The samples are said to be billions of years younger than the samples collected previously and are expected to shed new light on the evolution of the solar system.
At the same time, NASA’s InSight Mission, which aims to probe the interior of Mars, may provide important clues. The InSight mission landed on Mars in November, 2018 near the equator of the planet on a smooth plain called the Elysium Planitia. With seismometers in place, the mission has so far recorded 480 marsquakes. Mars is found to be lesser active seismologically than the Earth, but more than the moon.
Seismologists uses earthquake data to decipher the interior structure of the planet. Similarly, they are using marsquake data to find out how what Mars looks like from the inside. Seismic data consists of two types of waves, and by measuring the difference between the movement of these waves, researchers estimate the core, mantle and crust of the planet—where they begin, where they end and how thick they are. These are crucial bits of information about how a planet was formed over billions of years.

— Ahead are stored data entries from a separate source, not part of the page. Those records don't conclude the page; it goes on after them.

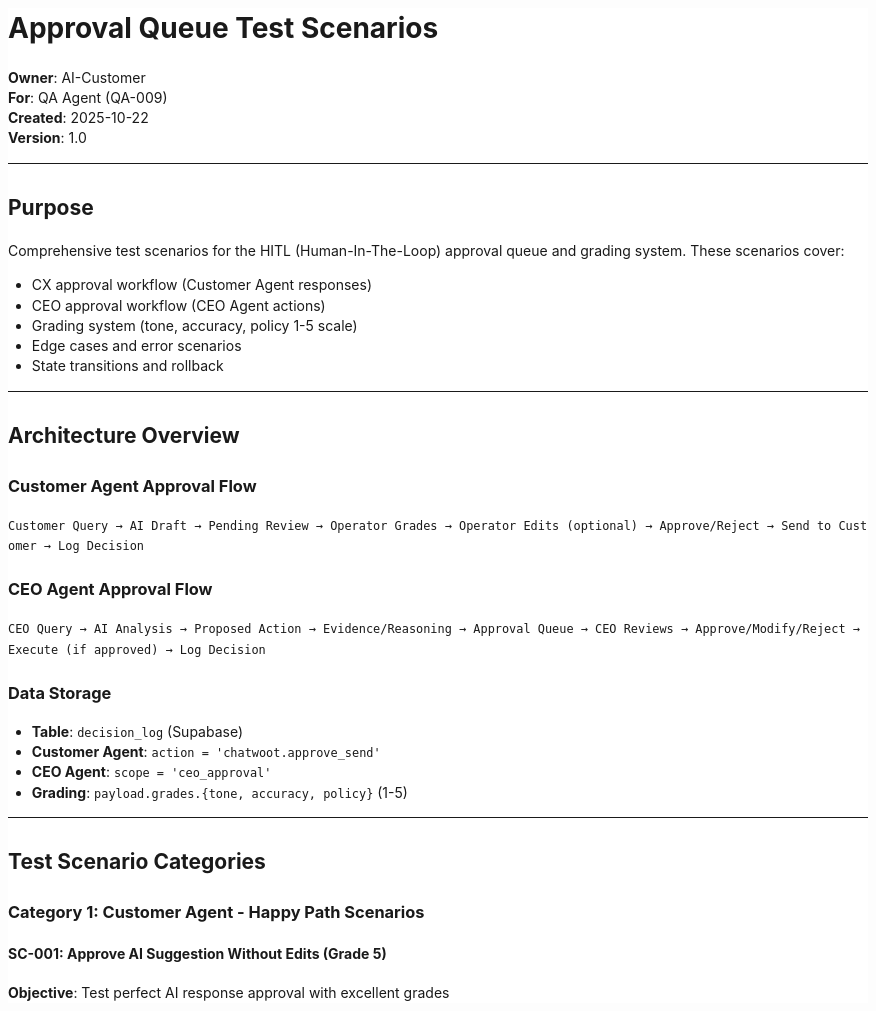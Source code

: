 # Approval Queue Test Scenarios

**Owner**: AI-Customer  
**For**: QA Agent (QA-009)  
**Created**: 2025-10-22  
**Version**: 1.0

---

## Purpose

Comprehensive test scenarios for the HITL (Human-In-The-Loop) approval queue and grading system. These scenarios cover:
- CX approval workflow (Customer Agent responses)
- CEO approval workflow (CEO Agent actions)
- Grading system (tone, accuracy, policy 1-5 scale)
- Edge cases and error scenarios
- State transitions and rollback

---

## Architecture Overview

### Customer Agent Approval Flow
```
Customer Query → AI Draft → Pending Review → Operator Grades → Operator Edits (optional) → Approve/Reject → Send to Customer → Log Decision
```

### CEO Agent Approval Flow
```
CEO Query → AI Analysis → Proposed Action → Evidence/Reasoning → Approval Queue → CEO Reviews → Approve/Modify/Reject → Execute (if approved) → Log Decision
```

### Data Storage
- **Table**: `decision_log` (Supabase)
- **Customer Agent**: `action = 'chatwoot.approve_send'`
- **CEO Agent**: `scope = 'ceo_approval'`
- **Grading**: `payload.grades.{tone, accuracy, policy}` (1-5)

---

## Test Scenario Categories

### Category 1: Customer Agent - Happy Path Scenarios

#### SC-001: Approve AI Suggestion Without Edits (Grade 5)
**Objective**: Test perfect AI response approval with excellent grades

Earlier, the surfaces of Earth and Mars were said to be similar, with characteristics a warm, wet and thick atmosphere. But, between three to four billion years ago, the two planets went their separate ways. The InSight mission intended to compare the Earth with Mars and find out what the latter’s interior was made up of.
The Earth’s crust is layered, with different rock types making up each layer. Similarly, scientists thought that Mars’ crust also had a layered architecture, but did not know that for sure. According to a Nature report, InSight data showed that it is made up of either two or three layers.
Whether the crust is a two layered or a three-layered entity, it should be either 20 or 37 kilometers thick, said Brigitte Knapmeyer-Endrun, a seismologist at the University of Cologne, in a prerecorded talk at the virtual American Geophysical Union meeting on December 15. She also said that while the thickness may vary depending upon where it is measured, it should not go beyond 70 kilometers on an average.
The Earth’s crust, on the other hand, has a thickness of between five to ten kilometers under the oceans and varies in the range of 40 to 50 kilometers in the areas below the continents.